Frequently Asked Questions

What is a normal MoCA score?

A score of 26 or above out of 30 is considered within the normal range for most adults according to the official MoCA protocol. Patients with 12 years or fewer of formal education may have one point added to their raw score (the education correction), which can bring a score of 25 into the normal range. A single score should always be interpreted alongside clinical history and patient context.

What does a MoCA score of 26 mean?

A score of exactly 26 sits at the threshold of normal cognitive function. Without the education correction, it is considered normal. If the education correction applies and the raw score was 25, a corrected score of 26 is also normal. Any score at this threshold warrants clinical context – a patient with progressive memory complaints scoring 26 may still benefit from follow-up reassessment six to twelve months later.
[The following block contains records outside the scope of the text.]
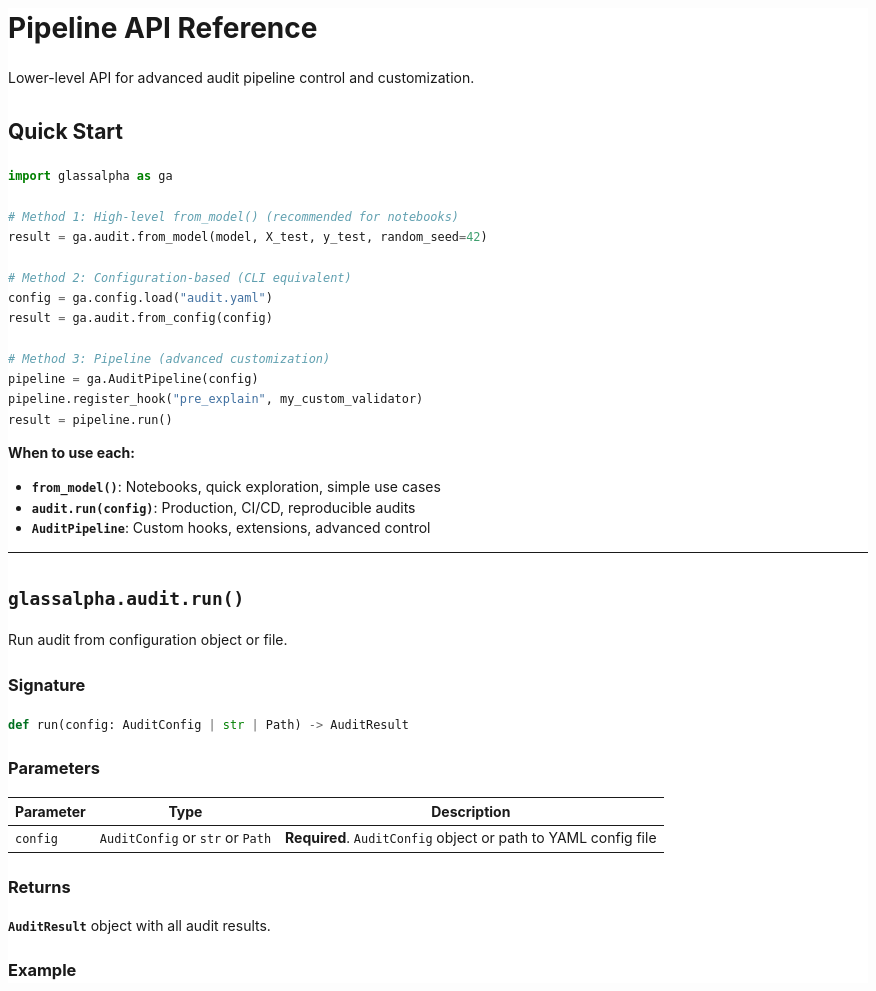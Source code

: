 # Pipeline API Reference

Lower-level API for advanced audit pipeline control and customization.

## Quick Start

```python
import glassalpha as ga

# Method 1: High-level from_model() (recommended for notebooks)
result = ga.audit.from_model(model, X_test, y_test, random_seed=42)

# Method 2: Configuration-based (CLI equivalent)
config = ga.config.load("audit.yaml")
result = ga.audit.from_config(config)

# Method 3: Pipeline (advanced customization)
pipeline = ga.AuditPipeline(config)
pipeline.register_hook("pre_explain", my_custom_validator)
result = pipeline.run()
```

**When to use each:**

- **`from_model()`**: Notebooks, quick exploration, simple use cases
- **`audit.run(config)`**: Production, CI/CD, reproducible audits
- **`AuditPipeline`**: Custom hooks, extensions, advanced control

---

## `glassalpha.audit.run()`

Run audit from configuration object or file.

### Signature

```python
def run(config: AuditConfig | str | Path) -> AuditResult
```

### Parameters

| Parameter | Type                             | Description                                                    |
| --------- | -------------------------------- | -------------------------------------------------------------- |
| `config`  | `AuditConfig` or `str` or `Path` | **Required**. `AuditConfig` object or path to YAML config file |

### Returns

**`AuditResult`** object with all audit results.

### Example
What cognitive domains does the MoCA assess?

The MoCA assesses eight cognitive domains: visuospatial and executive function, naming, memory (via delayed recall), attention, language, abstraction, delayed recall, and orientation. This breadth is one reason MoCA scoring identifies mild cognitive impairment more reliably than shorter tools like the MMSE, which covers fewer domains with less discriminative power at the mild end of impairment.

What score on the MoCA indicates dementia?

No single MoCA score confirms a dementia diagnosis. Scores in the 18-25 range suggest possible mild cognitive impairment, while scores below 18 may indicate moderate to severe cognitive impairment. A formal dementia diagnosis requires a comprehensive clinical assessment, including history, investigations, and often neuropsychological testing, in line with NICE NG97 guidance. The MoCA is a screening tool, not a diagnostic instrument.

Can a GP administer the MoCA test?

Yes. GPs, practice nurses, and a range of trained healthcare professionals can administer the MoCA, provided they have registered at mocatest.org and completed the required free training. Since 2020, this registration requirement applies to all clinical users globally. The test does not require specialist neurological or psychiatric training, though understanding how to interpret results in clinical context is important.

Is the MoCA test free to use?

The MoCA test is free to access following registration at mocatest.org. Since 2020, free registration and completion of basic online training are required before clinical use. The test is no longer available as a simple download without registration. There is no per-use fee, but the registration and training requirement applies to all clinicians and healthcare organisations worldwide.